Showing posts with label losses to the LIC policyholder. Show all posts
Showing posts with label losses to the LIC policyholder. Show all posts

Friday, 21 March 2025

Surrendering LIC policy - procedure and losses to the LIC policyholder

Surrendering an LIC Policy: Procedure and Losses

Surrendering a Life Insurance Corporation (LIC) policy means terminating it before maturity. The policyholder receives a surrender value, which is significantly lower than the total premiums paid. The procedure involves submitting a surrender request at the LIC branch, along with the original policy document, identity proof, a canceled cheque, and a surrender form. The policy must have acquired a surrender value, usually after three years of premium payments.
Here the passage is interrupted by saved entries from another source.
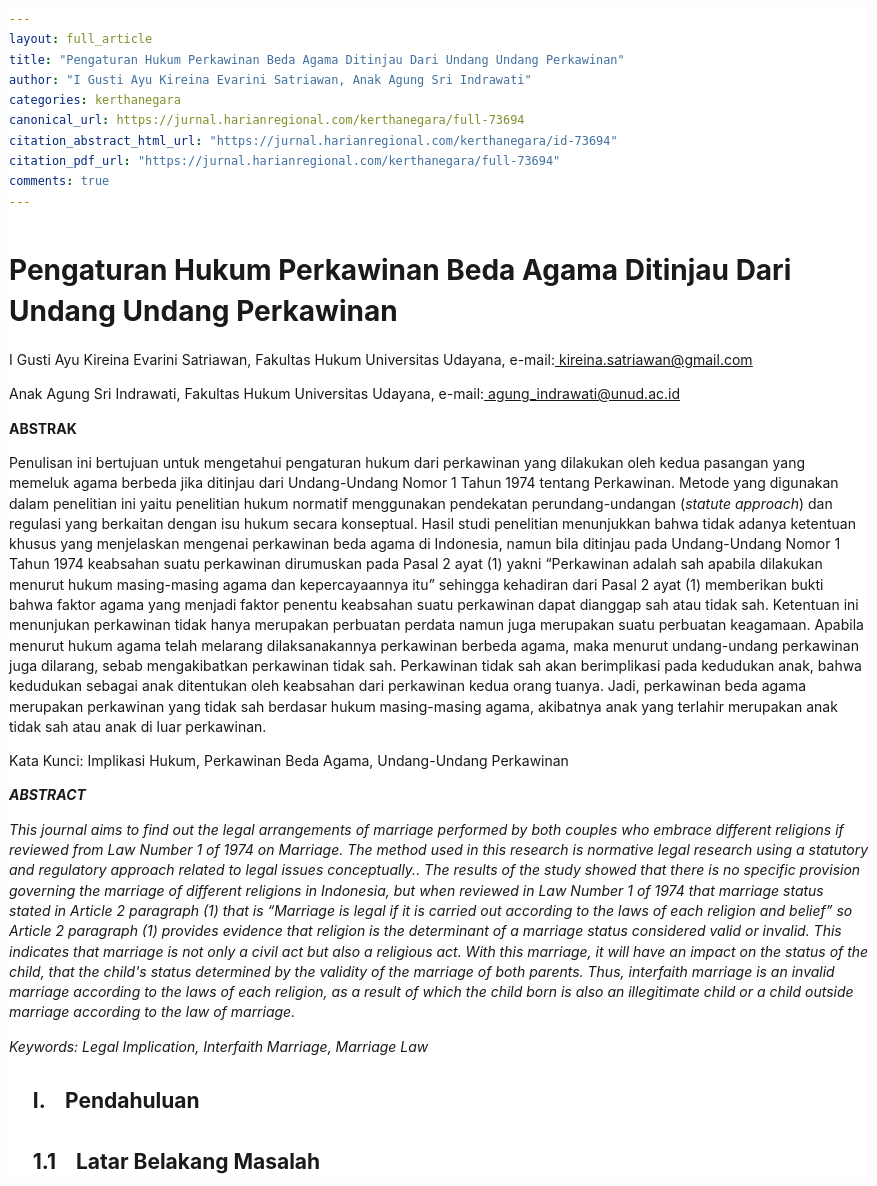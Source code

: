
 ```yaml
---
layout: full_article
title: "Pengaturan Hukum Perkawinan Beda Agama Ditinjau Dari Undang Undang Perkawinan"
author: "I Gusti Ayu Kireina Evarini Satriawan, Anak Agung Sri Indrawati"
categories: kerthanegara
canonical_url: https://jurnal.harianregional.com/kerthanegara/full-73694 
citation_abstract_html_url: "https://jurnal.harianregional.com/kerthanegara/id-73694"
citation_pdf_url: "https://jurnal.harianregional.com/kerthanegara/full-73694"  
comments: true
---
```


<a name="caption1"></a>
<h1><a name="bookmark0"></a><span class="font5"><a name="bookmark1"></a>Pengaturan Hukum Perkawinan Beda Agama Ditinjau Dari Undang Undang Perkawinan</span></h1>
<p><span class="font4">I Gusti Ayu Kireina Evarini Satriawan, Fakultas Hukum Universitas Udayana, e-mail:</span><a href="mailto:kireina.satriawan@gmail.com"><span class="font4"> </span><span class="font4" style="text-decoration:underline;">kireina.satriawan@gmail.com</span></a></p>
<p><span class="font4">Anak Agung Sri Indrawati, Fakultas Hukum Universitas Udayana, e-mail:</span><a href="mailto:agung_indrawati@unud.ac.id"><span class="font4"> </span><span class="font4" style="text-decoration:underline;">agung_indrawati@unud.ac.id</span></a></p>
<p><span class="font2" style="font-weight:bold;">ABSTRAK</span></p>
<p><span class="font2">Penulisan ini bertujuan untuk mengetahui pengaturan hukum dari perkawinan yang dilakukan oleh kedua pasangan yang memeluk agama berbeda jika ditinjau dari Undang-Undang Nomor 1 Tahun 1974 tentang Perkawinan. Metode yang digunakan dalam penelitian ini yaitu penelitian hukum normatif menggunakan pendekatan perundang-undangan (</span><span class="font2" style="font-style:italic;">statute approach</span><span class="font2">) dan regulasi yang berkaitan dengan isu hukum secara konseptual. Hasil studi penelitian menunjukkan bahwa tidak adanya ketentuan khusus yang menjelaskan mengenai perkawinan beda agama di Indonesia, namun bila ditinjau pada Undang-Undang Nomor 1 Tahun 1974 keabsahan suatu perkawinan dirumuskan pada Pasal 2 ayat (1) yakni “Perkawinan adalah sah apabila dilakukan menurut hukum masing-masing agama dan kepercayaannya itu” sehingga kehadiran dari Pasal 2 ayat (1) memberikan bukti bahwa faktor agama yang menjadi faktor penentu keabsahan suatu perkawinan dapat dianggap sah atau tidak sah. Ketentuan ini menunjukan perkawinan tidak hanya merupakan perbuatan perdata namun juga merupakan suatu perbuatan keagamaan. Apabila menurut hukum agama telah melarang dilaksanakannya perkawinan berbeda agama, maka menurut undang-undang perkawinan juga dilarang, sebab mengakibatkan perkawinan tidak sah. Perkawinan tidak sah akan berimplikasi pada kedudukan anak, bahwa kedudukan sebagai anak ditentukan oleh keabsahan dari perkawinan kedua orang tuanya. Jadi, perkawinan beda agama merupakan perkawinan yang tidak sah berdasar hukum masing-masing agama, akibatnya anak yang terlahir merupakan anak tidak sah atau anak di luar perkawinan.</span></p>
<p><span class="font2">Kata Kunci: Implikasi Hukum, Perkawinan Beda Agama, Undang-Undang Perkawinan</span></p>
<p><span class="font2" style="font-weight:bold;font-style:italic;">ABSTRACT</span></p>
<p><span class="font2" style="font-style:italic;">This journal aims to find out the legal arrangements of marriage performed by both couples who embrace different religions if reviewed from Law Number 1 of 1974 on Marriage. The method used in this research is normative legal research using a statutory and regulatory approach related to legal issues conceptually.. The results of the study showed that there is no specific provision governing the marriage of different religions in Indonesia, but when reviewed in Law Number 1 of 1974 that marriage status stated in Article 2 paragraph (1) that is “Marriage is legal if it is carried out according to the laws of each religion and belief” so Article 2 paragraph (1) provides evidence that religion is the determinant of a marriage status considered valid or invalid. This indicates that marriage is not only a civil act but also a religious act. With this marriage, it will have an impact on the status of the child, that the child's status determined by the validity of the marriage of both parents. Thus, interfaith marriage is an invalid marriage according to the laws of each religion, as a result of which the child born is also an illegitimate child or a child outside marriage according to the law of marriage.</span></p>
<p><span class="font2" style="font-style:italic;">Keywords: Legal Implication, Interfaith Marriage, Marriage Law</span></p>
<ul style="list-style:none;"><li>
<h2><a name="bookmark2"></a><span class="font3" style="font-weight:bold;"><a name="bookmark3"></a>I. &nbsp;&nbsp;&nbsp;Pendahuluan</span><br><br><span class="font3" style="font-weight:bold;"><a name="bookmark4"></a>1.1 &nbsp;&nbsp;&nbsp;Latar Belakang Masalah</span></h2></li></ul>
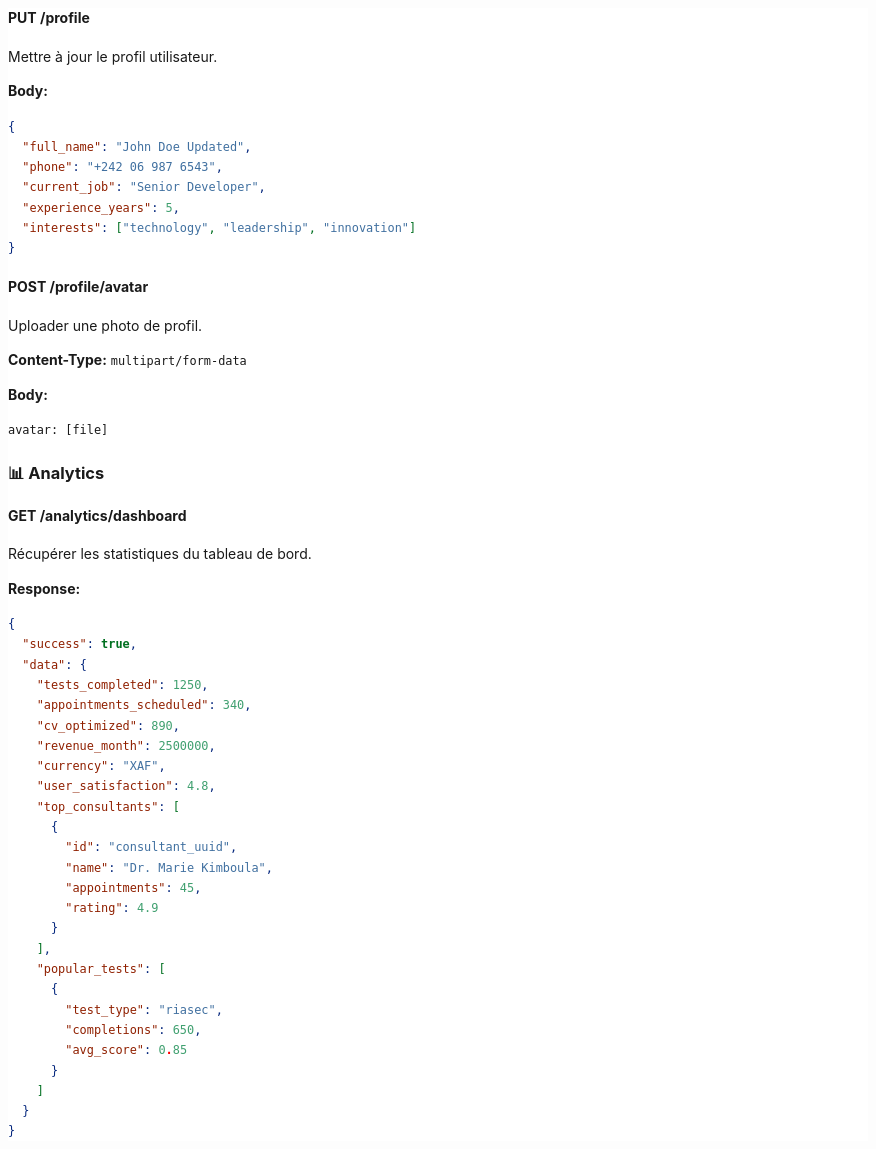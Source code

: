 #### PUT /profile
Mettre à jour le profil utilisateur.

**Body:**
```json
{
  "full_name": "John Doe Updated",
  "phone": "+242 06 987 6543",
  "current_job": "Senior Developer",
  "experience_years": 5,
  "interests": ["technology", "leadership", "innovation"]
}
```

#### POST /profile/avatar
Uploader une photo de profil.

**Content-Type:** `multipart/form-data`

**Body:**
```
avatar: [file]
```

### 📊 Analytics

#### GET /analytics/dashboard
Récupérer les statistiques du tableau de bord.

**Response:**
```json
{
  "success": true,
  "data": {
    "tests_completed": 1250,
    "appointments_scheduled": 340,
    "cv_optimized": 890,
    "revenue_month": 2500000,
    "currency": "XAF",
    "user_satisfaction": 4.8,
    "top_consultants": [
      {
        "id": "consultant_uuid",
        "name": "Dr. Marie Kimboula",
        "appointments": 45,
        "rating": 4.9
      }
    ],
    "popular_tests": [
      {
        "test_type": "riasec",
        "completions": 650,
        "avg_score": 0.85
      }
    ]
  }
}
```
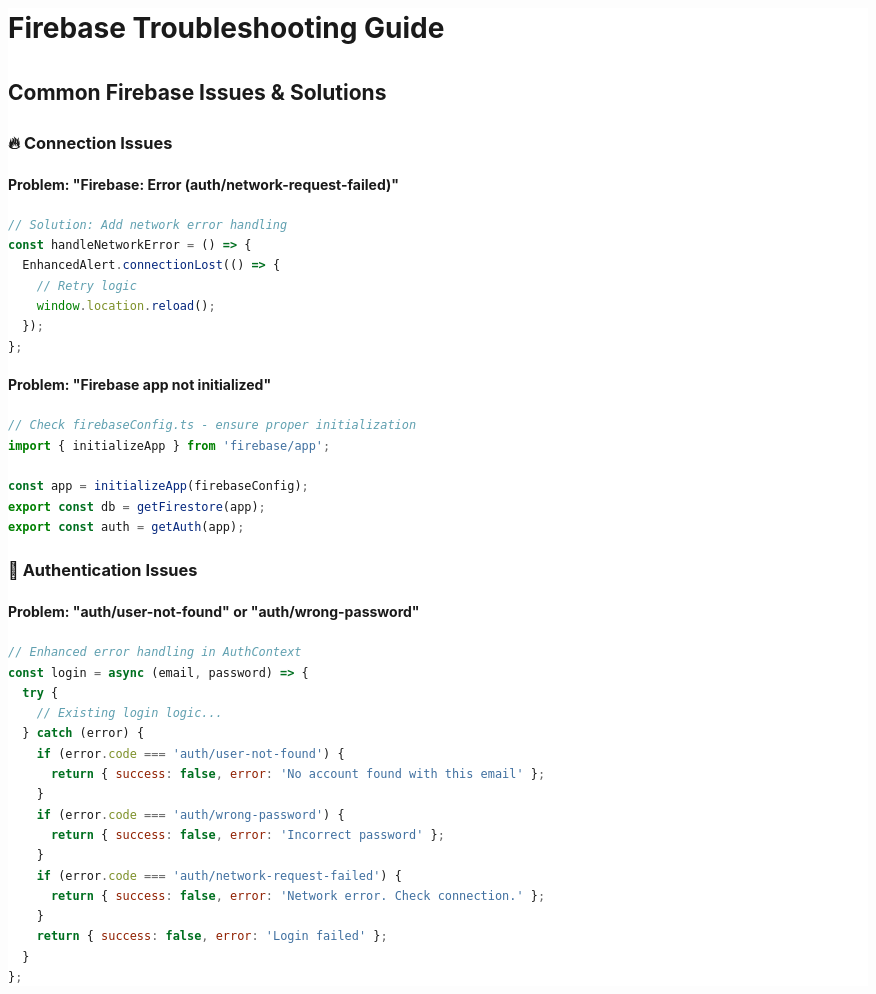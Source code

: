 # Firebase Troubleshooting Guide

## Common Firebase Issues & Solutions

### 🔥 **Connection Issues**

#### Problem: "Firebase: Error (auth/network-request-failed)"
```javascript
// Solution: Add network error handling
const handleNetworkError = () => {
  EnhancedAlert.connectionLost(() => {
    // Retry logic
    window.location.reload();
  });
};
```

#### Problem: "Firebase app not initialized"
```javascript
// Check firebaseConfig.ts - ensure proper initialization
import { initializeApp } from 'firebase/app';

const app = initializeApp(firebaseConfig);
export const db = getFirestore(app);
export const auth = getAuth(app);
```

### 🔐 **Authentication Issues**

#### Problem: "auth/user-not-found" or "auth/wrong-password"
```javascript
// Enhanced error handling in AuthContext
const login = async (email, password) => {
  try {
    // Existing login logic...
  } catch (error) {
    if (error.code === 'auth/user-not-found') {
      return { success: false, error: 'No account found with this email' };
    }
    if (error.code === 'auth/wrong-password') {
      return { success: false, error: 'Incorrect password' };
    }
    if (error.code === 'auth/network-request-failed') {
      return { success: false, error: 'Network error. Check connection.' };
    }
    return { success: false, error: 'Login failed' };
  }
};
```
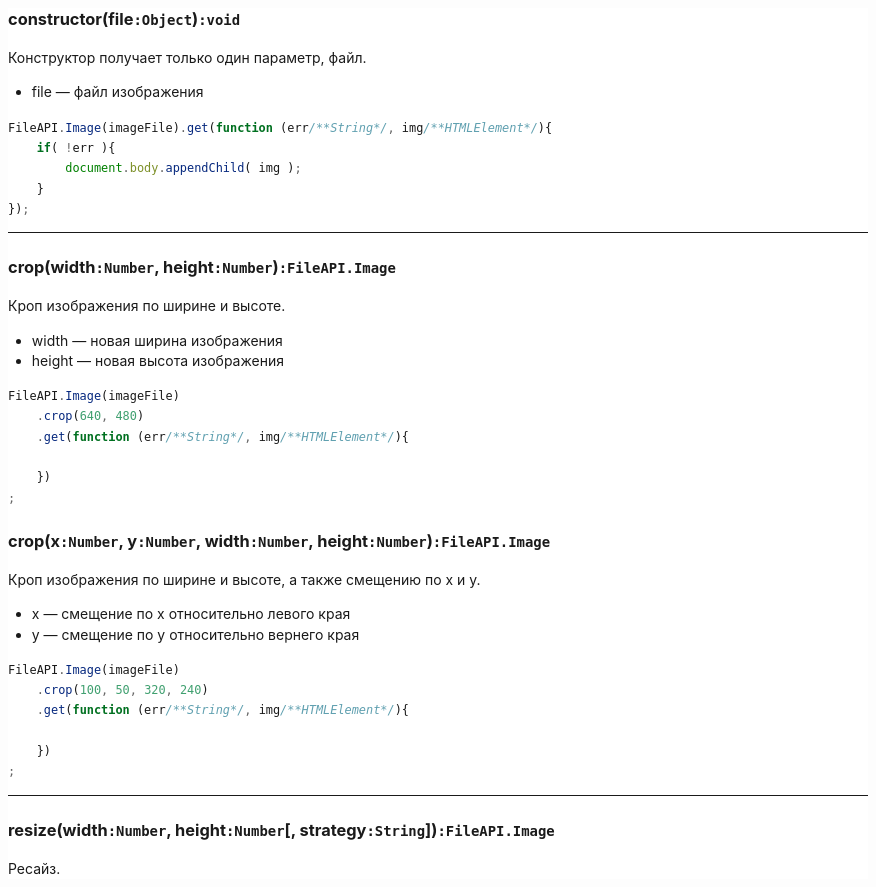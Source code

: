### constructor(file`:Object`)`:void`
Конструктор получает только один параметр, файл.

* file — файл изображения

```js
FileAPI.Image(imageFile).get(function (err/**String*/, img/**HTMLElement*/){
	if( !err ){
		document.body.appendChild( img );
	}
});
```

---

<a name="FileAPI.Image.crop"></a>
### crop(width`:Number`, height`:Number`)`:FileAPI.Image`
Кроп изображения по ширине и высоте.

* width — новая ширина изображения
* height — новая высота изображения

```js
FileAPI.Image(imageFile)
	.crop(640, 480)
	.get(function (err/**String*/, img/**HTMLElement*/){

	})
;
```

### crop(x`:Number`, y`:Number`, width`:Number`, height`:Number`)`:FileAPI.Image`
Кроп изображения по ширине и высоте, а также смещению по x и y.

* x — смещение по x относительно левого края
* y — смещение по y относительно вернего края

```js
FileAPI.Image(imageFile)
	.crop(100, 50, 320, 240)
	.get(function (err/**String*/, img/**HTMLElement*/){

	})
;
```

---

<a name="FileAPI.Image.resize"></a>
### resize(width`:Number`, height`:Number`[, strategy`:String`])`:FileAPI.Image`
Ресайз.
Surrendering LIC policy - procedure and losses to the LIC policyholder,


Losses Incurred

  1. Loss of Life Insurance Cover – Once surrendered, the policyholder loses life insurance protection, leaving dependents financially vulnerable.
  2. Reduced Payout – The surrender value is much lower than the total premiums paid. It consists of the guaranteed surrender value and, in some cases, a special surrender value.
  3. Loss of Bonus Accumulation – Policies like endowment or money-back plans accumulate bonuses over time. Surrendering early forfeits future bonuses and a large portion of accrued bonuses.
  4. Tax Implications – If tax deductions were claimed on premiums under Section 80C, surrendering within five years may result in the benefits being reversed.

Surrendering should be a last resort. If financial difficulties arise, policy loans or paid-up options can be explored instead of surrendering the policy.